Among the entries below, find the lines with the word "initial" and copy them.
--- The data ---
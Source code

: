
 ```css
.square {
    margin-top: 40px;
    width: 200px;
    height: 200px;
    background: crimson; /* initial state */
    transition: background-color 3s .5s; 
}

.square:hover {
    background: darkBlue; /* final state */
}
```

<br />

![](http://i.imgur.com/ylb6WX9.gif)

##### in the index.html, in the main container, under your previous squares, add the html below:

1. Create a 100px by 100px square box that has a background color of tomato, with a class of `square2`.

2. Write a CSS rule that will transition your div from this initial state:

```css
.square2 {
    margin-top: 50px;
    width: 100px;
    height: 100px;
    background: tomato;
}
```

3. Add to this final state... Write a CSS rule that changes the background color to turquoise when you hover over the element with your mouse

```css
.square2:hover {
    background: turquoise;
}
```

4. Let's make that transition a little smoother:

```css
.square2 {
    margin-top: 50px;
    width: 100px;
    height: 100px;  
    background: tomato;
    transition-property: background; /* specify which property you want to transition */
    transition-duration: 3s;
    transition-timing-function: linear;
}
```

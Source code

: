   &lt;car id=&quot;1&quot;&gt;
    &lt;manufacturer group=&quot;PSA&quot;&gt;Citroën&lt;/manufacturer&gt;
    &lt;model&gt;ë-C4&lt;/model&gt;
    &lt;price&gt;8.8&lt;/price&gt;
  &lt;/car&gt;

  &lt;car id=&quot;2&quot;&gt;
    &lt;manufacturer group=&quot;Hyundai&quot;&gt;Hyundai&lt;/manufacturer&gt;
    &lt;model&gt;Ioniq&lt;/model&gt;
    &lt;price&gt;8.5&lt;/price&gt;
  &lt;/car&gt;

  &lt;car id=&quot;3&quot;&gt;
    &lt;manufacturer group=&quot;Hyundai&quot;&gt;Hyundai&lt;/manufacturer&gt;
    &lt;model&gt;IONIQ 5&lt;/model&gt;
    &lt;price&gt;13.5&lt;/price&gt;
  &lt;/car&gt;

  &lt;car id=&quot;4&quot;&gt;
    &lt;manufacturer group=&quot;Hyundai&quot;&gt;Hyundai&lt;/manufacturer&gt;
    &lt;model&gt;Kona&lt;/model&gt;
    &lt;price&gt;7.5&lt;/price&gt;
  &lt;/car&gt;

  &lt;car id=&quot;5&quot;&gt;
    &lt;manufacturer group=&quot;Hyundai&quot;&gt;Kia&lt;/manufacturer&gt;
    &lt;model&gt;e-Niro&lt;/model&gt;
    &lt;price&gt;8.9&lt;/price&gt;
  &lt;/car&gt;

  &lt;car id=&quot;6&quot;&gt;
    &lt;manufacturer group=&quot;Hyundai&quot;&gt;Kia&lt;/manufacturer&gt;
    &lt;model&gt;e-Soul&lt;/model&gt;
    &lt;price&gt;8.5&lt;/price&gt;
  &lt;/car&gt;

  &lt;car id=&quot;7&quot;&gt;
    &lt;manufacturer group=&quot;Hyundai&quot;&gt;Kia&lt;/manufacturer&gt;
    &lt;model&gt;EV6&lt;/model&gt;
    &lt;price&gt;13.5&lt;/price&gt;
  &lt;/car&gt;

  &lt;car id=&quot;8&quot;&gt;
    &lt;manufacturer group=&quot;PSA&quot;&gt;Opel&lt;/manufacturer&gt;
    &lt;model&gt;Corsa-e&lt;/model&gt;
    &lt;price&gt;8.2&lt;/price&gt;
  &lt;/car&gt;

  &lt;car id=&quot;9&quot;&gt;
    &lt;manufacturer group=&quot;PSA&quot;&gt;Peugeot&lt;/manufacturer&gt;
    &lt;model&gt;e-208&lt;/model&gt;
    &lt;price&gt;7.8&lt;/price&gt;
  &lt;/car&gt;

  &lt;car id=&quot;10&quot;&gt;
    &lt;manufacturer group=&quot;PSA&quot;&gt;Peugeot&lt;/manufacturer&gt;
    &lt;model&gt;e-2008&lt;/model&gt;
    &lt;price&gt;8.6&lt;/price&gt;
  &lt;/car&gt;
---
Solution to this problem:
    background: crimson; /* initial state */
2. Write a CSS rule that will transition your div from this initial state:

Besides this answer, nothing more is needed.